Charles Baudelaire aan Madame Aupick. Parijs, 13 december 1862.

Charles Baudelaire
CORRESPONDENTIE
Tweede deel volwassen periode

Vertalingen Vivienne Stringa.

 

AAN MEVROUW AUPICK
Parijs, 13 december 1862.

 

    Hoe komt het dat het zo moeilijk is om je moeder een brief te schrijven, en dat het zo zeldzaam gebeurt?
Iets dat zo eenvoudig is en zo teder.
Maar het is ook zo moeilijk om iets goeds te doen wat tegelijkertijd een plicht is.
En de opeenhoping van zorgen die groter worden met de jaren verhindert je om alles te bevredigen wat je als plicht beschouwt en zelfs als iets aangenaams.

    Toch, lieve moeder, voor alles, voor alles, hoe gaat het met je?
Als je mijn gedachten op afstand kon lezen, wat zou je dan vaak tegen jezelf zeggen: mijn zoon denkt weer eens aan me!
Maar dat zijn allemaal maar woorden en poëtische veronderstellingen. Je hebt liever dat ik mijn geestdrift aan je bewijs.

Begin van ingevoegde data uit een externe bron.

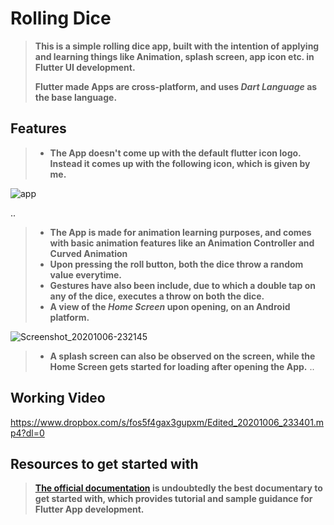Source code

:# Rolling Dice
> **This is a simple rolling dice app, built with the intention of applying and learning things like Animation, splash screen, app icon etc. in Flutter UI development.**<p></p>
> **Flutter made Apps are cross-platform, and uses *Dart Language* as the base language.** 

## Features
> - **The App doesn't come up with the default flutter icon logo. Instead it comes up with the following icon, which is given by me.**

![app](https://user-images.githubusercontent.com/48630662/95249197-f87a8500-0835-11eb-96e4-4766ce1c85c5.jpg)




 
 ..
> - **The App is made for animation learning purposes, and comes with basic animation features like an Animation Controller and Curved Animation**
> - **Upon pressing the roll button, both the dice throw a random value everytime.**
> - **Gestures have also been include, due to which a double tap on any of the dice, executes a throw on both the dice.**
> - **A view of the *Home Screen* upon opening, on an Android platform.**

 ![Screenshot_20201006-232145](https://user-images.githubusercontent.com/48630662/95249270-0c25eb80-0836-11eb-9370-00da300ff03b.jpg)
> - **A splash screen can also be observed on the screen, while the Home Screen gets started for loading after opening the App.**
..
## Working Video

https://www.dropbox.com/s/fos5f4gax3gupxm/Edited_20201006_233401.mp4?dl=0

## Resources to get started with
> **[The official documentation](https://flutter.dev/docs) is undoubtedly the best documentary to get started with, which provides tutorial and sample guidance for Flutter App development.**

    Wat was je wreed tegen me in één van je laatste brieven! Die wrede 500 frank!
Het enige serieuze feit wat me in jouw brief opviel was steile klif. Maar ik ga er altijd van uit dat je wel veel zult vermoeden.
Kon ik weten dat ik zoveel tegenslagen op mijn dak zou krijgen toen ik het plan van mijn vertrek maakte?
Bijvoorbeeld het failliet gaan van Malassis, waar je ongetwijfeld over gehoord hebt, waar ik bijna bij betrokken zou zijn geweest en dat mijn leven sowieso helemaal omgooit.
Ik ben 5000 frank schuldig. Ik heb besloten om dat voor justitie verborgen te houden, zodat ik ze later aan Malassis kan geven of aan zijn moeder.
En dan Les Fleurs du mal en de Paradis die zomaar worden overgelaten aan het lot van wat de gek ervoor geeft!
Maar daar snap jij helemaal niets van.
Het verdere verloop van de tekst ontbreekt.